== Task directions ==
Take the line containing "Die abschließende Einschätzung" in the listing below and copy it, along with every line after it, without alteration.

== Recorded data ==
::::

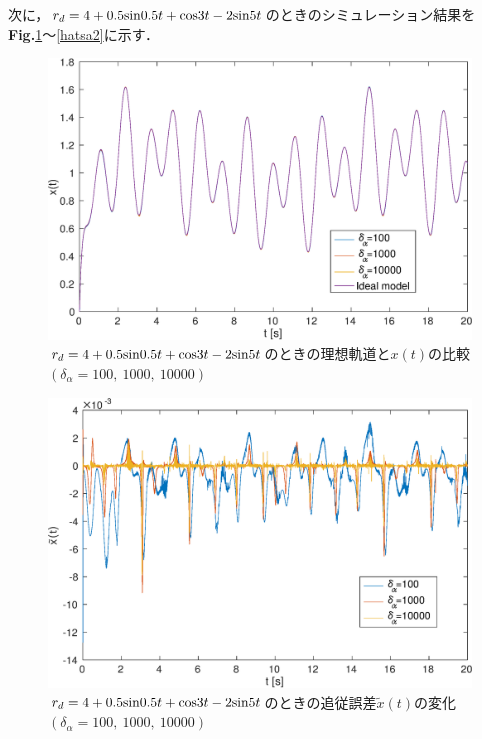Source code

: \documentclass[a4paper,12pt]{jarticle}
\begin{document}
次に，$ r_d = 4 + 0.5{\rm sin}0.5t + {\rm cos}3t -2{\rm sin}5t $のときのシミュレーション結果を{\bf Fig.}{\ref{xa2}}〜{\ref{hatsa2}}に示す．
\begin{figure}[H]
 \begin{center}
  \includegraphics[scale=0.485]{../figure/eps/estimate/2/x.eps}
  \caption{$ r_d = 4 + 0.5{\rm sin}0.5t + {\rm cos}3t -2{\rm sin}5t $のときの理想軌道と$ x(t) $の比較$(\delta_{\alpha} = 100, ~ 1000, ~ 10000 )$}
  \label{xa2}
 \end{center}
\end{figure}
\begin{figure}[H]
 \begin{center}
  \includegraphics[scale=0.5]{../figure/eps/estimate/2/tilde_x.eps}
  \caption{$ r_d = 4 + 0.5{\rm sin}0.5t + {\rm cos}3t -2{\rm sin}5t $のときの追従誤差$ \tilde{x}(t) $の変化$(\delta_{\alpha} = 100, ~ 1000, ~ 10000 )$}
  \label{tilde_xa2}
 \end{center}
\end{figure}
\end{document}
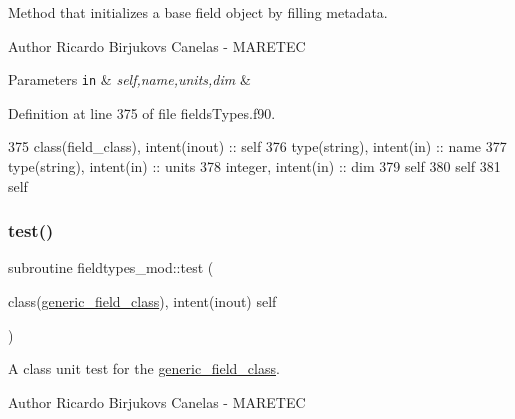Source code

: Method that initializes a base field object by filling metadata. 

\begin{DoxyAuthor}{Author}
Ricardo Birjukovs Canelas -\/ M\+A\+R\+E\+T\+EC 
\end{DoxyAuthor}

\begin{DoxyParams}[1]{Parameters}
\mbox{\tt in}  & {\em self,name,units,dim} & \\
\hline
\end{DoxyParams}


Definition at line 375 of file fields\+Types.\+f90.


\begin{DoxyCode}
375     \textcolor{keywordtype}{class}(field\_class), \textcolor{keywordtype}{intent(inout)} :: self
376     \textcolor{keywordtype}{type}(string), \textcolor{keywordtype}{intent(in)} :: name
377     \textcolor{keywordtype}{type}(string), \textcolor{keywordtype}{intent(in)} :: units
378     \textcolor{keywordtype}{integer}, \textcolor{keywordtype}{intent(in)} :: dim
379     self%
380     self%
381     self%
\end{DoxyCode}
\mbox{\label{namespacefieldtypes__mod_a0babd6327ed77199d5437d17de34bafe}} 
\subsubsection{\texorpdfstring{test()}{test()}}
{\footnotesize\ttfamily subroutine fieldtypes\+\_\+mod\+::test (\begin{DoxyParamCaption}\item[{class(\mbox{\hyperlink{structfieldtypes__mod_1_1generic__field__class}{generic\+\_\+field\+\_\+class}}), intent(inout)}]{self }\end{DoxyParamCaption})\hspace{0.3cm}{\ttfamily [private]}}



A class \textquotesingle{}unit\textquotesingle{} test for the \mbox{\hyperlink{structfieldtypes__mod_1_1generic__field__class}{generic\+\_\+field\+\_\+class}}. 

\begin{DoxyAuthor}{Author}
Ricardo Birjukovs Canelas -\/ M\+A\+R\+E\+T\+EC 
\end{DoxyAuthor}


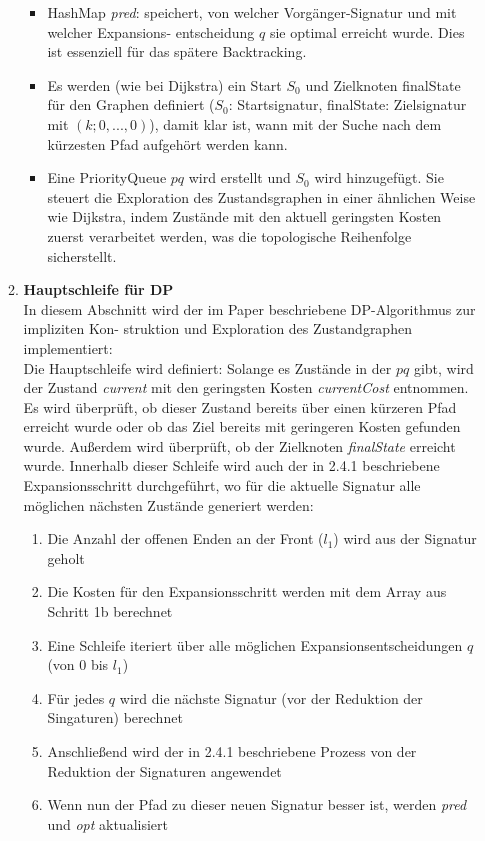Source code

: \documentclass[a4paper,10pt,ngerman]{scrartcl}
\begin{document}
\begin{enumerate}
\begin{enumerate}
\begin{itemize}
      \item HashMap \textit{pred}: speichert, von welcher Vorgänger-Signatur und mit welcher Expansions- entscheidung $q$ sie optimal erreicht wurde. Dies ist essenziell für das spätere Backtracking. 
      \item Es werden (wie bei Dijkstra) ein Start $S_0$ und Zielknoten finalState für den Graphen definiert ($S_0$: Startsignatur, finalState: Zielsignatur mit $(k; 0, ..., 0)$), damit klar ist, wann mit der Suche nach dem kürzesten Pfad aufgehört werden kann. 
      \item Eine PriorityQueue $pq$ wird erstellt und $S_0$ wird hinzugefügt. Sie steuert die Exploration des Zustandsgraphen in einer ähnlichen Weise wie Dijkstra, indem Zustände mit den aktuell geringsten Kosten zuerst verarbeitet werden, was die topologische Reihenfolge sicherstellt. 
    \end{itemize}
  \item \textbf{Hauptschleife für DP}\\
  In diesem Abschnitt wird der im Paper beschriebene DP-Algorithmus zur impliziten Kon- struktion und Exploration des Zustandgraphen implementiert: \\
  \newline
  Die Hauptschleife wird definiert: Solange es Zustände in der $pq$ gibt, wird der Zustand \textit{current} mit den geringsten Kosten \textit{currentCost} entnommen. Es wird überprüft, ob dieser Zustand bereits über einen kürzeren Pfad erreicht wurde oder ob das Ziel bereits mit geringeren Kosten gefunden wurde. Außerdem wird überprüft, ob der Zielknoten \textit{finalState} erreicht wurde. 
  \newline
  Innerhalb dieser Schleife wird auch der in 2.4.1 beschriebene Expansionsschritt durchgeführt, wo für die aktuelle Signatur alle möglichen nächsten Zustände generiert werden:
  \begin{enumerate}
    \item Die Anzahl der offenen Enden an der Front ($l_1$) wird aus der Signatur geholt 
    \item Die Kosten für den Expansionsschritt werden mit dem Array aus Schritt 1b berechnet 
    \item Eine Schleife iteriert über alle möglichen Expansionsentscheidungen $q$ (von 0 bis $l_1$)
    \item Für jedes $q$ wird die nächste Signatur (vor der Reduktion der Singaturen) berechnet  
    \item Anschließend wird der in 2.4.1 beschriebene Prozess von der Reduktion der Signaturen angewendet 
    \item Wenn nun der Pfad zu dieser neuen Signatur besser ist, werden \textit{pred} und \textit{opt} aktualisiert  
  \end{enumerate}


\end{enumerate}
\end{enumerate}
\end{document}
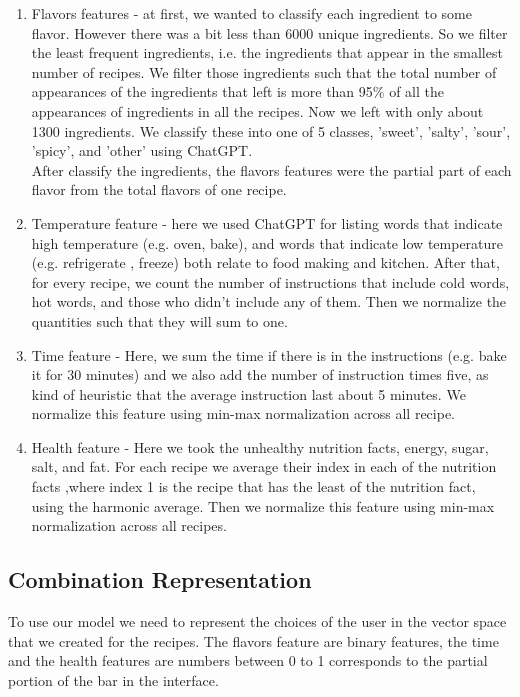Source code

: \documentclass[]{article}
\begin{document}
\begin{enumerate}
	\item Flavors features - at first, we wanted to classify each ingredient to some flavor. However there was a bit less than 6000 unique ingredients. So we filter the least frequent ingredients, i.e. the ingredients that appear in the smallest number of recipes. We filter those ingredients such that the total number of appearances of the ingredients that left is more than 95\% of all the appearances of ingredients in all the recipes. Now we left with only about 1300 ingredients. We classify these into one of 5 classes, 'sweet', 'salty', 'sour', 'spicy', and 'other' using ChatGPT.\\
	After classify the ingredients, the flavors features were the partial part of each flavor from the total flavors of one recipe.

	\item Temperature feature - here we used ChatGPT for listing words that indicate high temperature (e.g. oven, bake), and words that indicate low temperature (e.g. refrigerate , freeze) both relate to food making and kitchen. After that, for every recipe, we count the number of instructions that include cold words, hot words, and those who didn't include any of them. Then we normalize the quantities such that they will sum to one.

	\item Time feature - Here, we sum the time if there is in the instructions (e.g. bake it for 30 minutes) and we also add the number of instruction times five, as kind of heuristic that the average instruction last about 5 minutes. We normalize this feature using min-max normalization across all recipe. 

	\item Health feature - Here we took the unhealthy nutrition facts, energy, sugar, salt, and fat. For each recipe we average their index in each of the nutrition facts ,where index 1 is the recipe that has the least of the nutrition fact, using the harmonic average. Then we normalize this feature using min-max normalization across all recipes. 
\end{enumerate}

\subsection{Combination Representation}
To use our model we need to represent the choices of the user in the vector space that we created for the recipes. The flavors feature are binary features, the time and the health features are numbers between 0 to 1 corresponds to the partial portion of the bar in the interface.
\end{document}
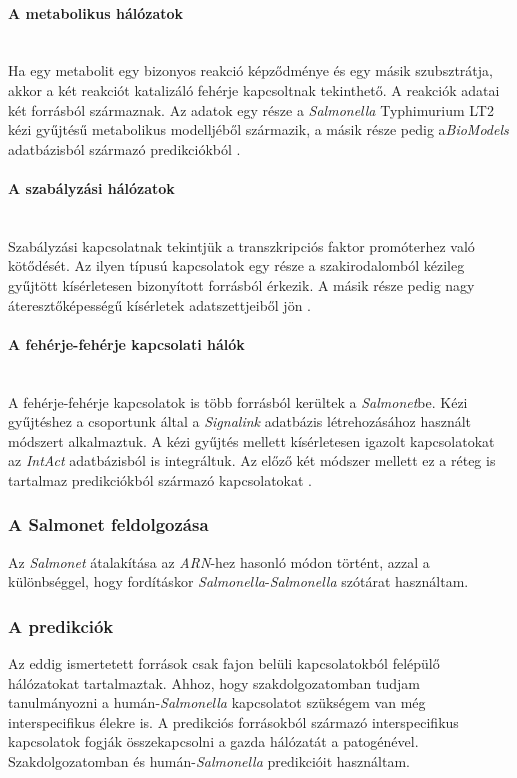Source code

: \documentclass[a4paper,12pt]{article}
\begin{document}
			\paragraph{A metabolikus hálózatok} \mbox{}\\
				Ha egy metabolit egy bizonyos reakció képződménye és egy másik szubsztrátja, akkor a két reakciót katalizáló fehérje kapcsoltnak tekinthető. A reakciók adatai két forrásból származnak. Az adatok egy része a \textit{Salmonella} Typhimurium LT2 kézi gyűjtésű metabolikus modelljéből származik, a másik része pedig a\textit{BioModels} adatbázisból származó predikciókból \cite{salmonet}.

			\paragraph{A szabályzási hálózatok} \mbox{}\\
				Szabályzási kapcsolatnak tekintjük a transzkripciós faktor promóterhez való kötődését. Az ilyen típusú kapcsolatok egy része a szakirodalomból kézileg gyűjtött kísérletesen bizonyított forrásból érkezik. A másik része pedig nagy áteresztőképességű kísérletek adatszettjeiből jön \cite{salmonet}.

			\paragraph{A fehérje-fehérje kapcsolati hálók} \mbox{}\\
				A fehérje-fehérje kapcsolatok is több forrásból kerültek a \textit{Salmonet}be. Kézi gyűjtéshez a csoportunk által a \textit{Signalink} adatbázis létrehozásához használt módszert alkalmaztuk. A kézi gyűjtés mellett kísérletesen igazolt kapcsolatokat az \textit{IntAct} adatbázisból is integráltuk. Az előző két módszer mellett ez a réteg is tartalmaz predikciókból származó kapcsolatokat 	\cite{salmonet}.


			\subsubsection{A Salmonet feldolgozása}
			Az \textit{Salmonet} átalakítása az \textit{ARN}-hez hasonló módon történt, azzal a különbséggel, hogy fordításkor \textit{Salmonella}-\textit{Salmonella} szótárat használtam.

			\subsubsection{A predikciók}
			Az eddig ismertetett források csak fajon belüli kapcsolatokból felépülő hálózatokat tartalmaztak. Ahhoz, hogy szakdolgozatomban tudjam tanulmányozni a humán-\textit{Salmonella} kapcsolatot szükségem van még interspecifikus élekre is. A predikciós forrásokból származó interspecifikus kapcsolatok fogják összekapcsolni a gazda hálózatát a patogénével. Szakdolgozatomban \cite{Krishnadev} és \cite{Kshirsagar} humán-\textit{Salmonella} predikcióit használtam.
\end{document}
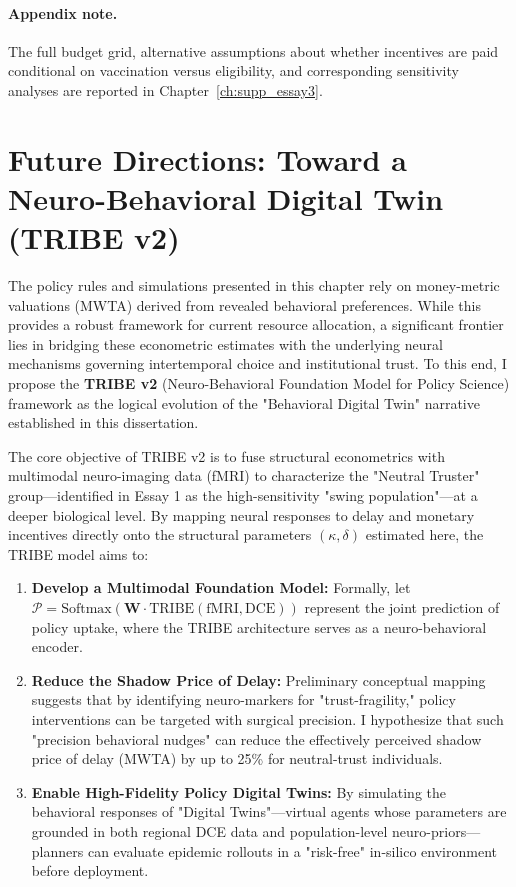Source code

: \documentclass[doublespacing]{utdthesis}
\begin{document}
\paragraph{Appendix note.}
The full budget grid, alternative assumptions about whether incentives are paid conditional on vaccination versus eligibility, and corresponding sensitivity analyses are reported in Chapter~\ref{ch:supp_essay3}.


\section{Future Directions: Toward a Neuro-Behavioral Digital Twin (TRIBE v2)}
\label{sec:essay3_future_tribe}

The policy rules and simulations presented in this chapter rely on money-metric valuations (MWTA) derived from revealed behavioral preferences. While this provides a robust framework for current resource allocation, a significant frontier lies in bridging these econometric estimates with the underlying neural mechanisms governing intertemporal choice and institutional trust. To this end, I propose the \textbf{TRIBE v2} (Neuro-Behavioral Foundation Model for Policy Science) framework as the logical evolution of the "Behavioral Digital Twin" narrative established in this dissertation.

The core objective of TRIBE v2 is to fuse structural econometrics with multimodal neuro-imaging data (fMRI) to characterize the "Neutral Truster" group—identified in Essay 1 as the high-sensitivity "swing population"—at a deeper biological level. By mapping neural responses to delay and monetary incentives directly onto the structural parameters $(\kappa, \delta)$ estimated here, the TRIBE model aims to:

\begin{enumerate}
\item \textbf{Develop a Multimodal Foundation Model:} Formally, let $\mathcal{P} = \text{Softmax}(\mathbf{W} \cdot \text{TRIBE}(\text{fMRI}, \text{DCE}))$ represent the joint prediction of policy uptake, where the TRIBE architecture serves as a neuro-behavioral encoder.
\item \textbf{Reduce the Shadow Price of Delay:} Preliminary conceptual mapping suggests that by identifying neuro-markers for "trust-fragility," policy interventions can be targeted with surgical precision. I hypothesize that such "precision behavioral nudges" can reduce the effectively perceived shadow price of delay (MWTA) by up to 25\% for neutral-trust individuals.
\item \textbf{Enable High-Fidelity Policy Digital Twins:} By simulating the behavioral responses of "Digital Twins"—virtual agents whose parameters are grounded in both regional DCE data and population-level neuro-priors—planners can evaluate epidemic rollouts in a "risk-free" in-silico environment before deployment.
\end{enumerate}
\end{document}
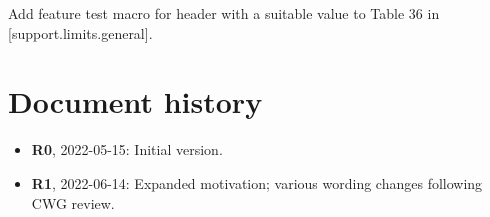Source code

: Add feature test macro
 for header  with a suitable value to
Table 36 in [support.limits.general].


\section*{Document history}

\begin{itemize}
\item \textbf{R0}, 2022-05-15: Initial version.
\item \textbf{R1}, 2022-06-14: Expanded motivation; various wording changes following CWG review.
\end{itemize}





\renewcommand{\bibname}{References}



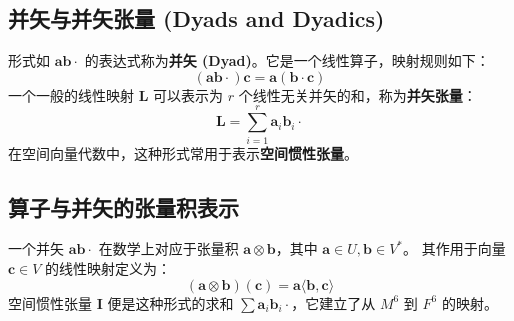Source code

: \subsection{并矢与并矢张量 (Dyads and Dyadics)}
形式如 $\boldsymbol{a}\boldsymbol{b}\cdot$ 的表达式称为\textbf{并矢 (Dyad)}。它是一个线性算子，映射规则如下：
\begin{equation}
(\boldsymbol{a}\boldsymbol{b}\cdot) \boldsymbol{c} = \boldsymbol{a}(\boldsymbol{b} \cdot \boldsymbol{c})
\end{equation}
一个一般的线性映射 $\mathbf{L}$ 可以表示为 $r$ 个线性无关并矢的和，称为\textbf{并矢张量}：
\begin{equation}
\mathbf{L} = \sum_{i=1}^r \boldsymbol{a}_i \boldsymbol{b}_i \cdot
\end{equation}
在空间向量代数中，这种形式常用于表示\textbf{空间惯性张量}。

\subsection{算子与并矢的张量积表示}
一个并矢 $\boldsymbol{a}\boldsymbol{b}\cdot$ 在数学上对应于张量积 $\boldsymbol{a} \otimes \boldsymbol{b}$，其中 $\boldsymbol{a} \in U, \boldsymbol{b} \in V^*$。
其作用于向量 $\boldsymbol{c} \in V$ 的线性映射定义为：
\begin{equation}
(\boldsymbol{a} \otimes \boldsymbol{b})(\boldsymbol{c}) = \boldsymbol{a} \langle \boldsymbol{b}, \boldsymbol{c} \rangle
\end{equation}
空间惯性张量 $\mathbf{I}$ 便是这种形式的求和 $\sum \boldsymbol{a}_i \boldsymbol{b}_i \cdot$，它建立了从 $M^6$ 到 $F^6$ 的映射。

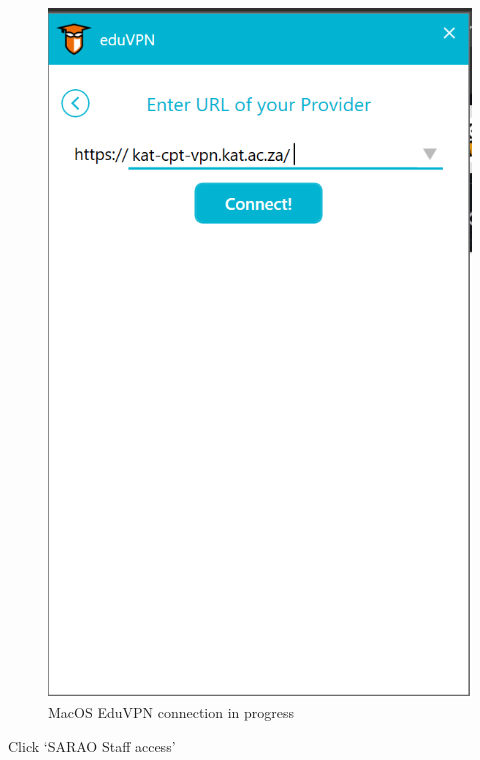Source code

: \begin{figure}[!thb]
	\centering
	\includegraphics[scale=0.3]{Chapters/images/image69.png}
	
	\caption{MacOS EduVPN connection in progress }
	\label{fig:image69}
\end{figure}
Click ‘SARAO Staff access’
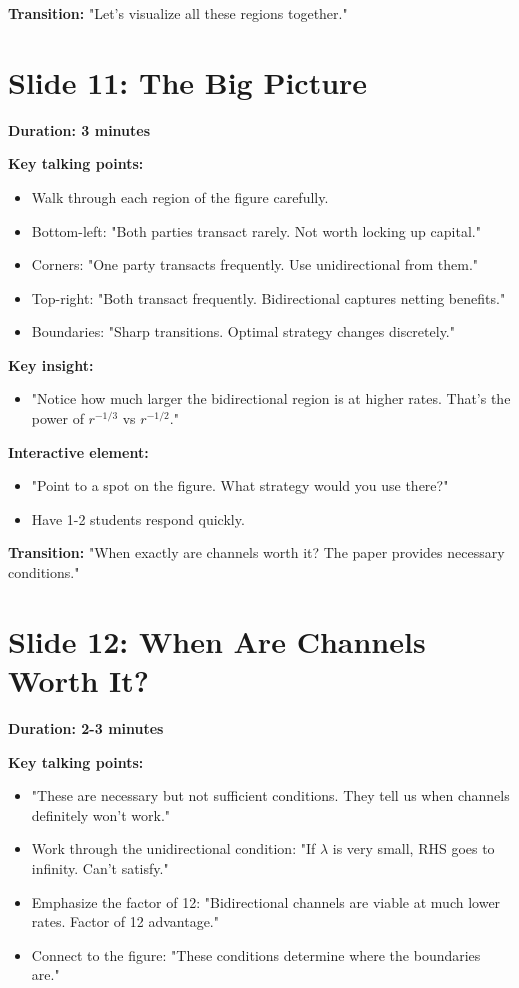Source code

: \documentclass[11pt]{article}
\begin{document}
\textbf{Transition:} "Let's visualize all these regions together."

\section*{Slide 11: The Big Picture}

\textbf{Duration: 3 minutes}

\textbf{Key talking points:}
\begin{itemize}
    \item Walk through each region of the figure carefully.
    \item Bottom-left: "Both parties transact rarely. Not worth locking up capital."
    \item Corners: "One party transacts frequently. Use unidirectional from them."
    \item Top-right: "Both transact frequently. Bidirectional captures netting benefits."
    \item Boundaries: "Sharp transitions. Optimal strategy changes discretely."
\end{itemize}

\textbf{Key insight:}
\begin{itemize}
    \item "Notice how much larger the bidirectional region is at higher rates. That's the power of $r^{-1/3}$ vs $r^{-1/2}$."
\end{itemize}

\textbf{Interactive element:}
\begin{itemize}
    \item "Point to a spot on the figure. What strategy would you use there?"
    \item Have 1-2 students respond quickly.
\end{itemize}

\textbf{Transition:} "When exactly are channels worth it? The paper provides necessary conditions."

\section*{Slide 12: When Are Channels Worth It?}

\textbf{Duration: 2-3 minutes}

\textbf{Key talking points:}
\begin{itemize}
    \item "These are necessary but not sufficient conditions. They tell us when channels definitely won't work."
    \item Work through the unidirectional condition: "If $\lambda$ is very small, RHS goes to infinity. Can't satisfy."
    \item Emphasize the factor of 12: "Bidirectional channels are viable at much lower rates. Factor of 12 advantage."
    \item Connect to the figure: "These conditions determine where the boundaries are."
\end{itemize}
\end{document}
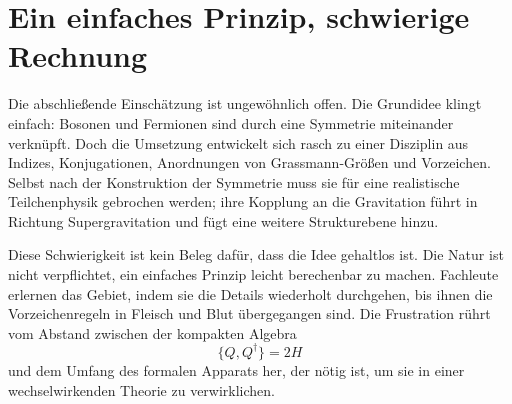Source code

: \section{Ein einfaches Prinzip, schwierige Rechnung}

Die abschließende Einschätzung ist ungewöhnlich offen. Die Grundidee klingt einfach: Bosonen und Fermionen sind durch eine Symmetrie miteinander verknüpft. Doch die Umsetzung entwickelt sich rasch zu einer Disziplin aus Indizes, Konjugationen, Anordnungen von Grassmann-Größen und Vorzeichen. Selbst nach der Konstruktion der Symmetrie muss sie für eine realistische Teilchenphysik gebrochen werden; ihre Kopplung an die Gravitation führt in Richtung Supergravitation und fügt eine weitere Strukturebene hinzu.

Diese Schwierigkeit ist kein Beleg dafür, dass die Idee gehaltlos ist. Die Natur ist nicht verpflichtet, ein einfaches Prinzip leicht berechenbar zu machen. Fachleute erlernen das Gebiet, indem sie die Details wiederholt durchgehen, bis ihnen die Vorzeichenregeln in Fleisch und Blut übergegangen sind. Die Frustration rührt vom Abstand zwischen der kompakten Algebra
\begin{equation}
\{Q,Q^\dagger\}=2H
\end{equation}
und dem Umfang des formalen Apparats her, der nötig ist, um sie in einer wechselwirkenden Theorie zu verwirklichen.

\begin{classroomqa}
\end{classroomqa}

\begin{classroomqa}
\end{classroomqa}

::::

== Result of this task ==
Die abschließende Einschätzung ist ungewöhnlich offen. Die Grundidee klingt einfach: Bosonen und Fermionen sind durch eine Symmetrie miteinander verknüpft. Doch die Umsetzung entwickelt sich rasch zu einer Disziplin aus Indizes, Konjugationen, Anordnungen von Grassmann-Größen und Vorzeichen. Selbst nach der Konstruktion der Symmetrie muss sie für eine realistische Teilchenphysik gebrochen werden; ihre Kopplung an die Gravitation führt in Richtung Supergravitation und fügt eine weitere Strukturebene hinzu.

Diese Schwierigkeit ist kein Beleg dafür, dass die Idee gehaltlos ist. Die Natur ist nicht verpflichtet, ein einfaches Prinzip leicht berechenbar zu machen. Fachleute erlernen das Gebiet, indem sie die Details wiederholt durchgehen, bis ihnen die Vorzeichenregeln in Fleisch und Blut übergegangen sind. Die Frustration rührt vom Abstand zwischen der kompakten Algebra
\begin{equation}
\{Q,Q^\dagger\}=2H
\end{equation}
und dem Umfang des formalen Apparats her, der nötig ist, um sie in einer wechselwirkenden Theorie zu verwirklichen.

\begin{classroomqa}
\end{classroomqa}

\begin{classroomqa}
\end{classroomqa}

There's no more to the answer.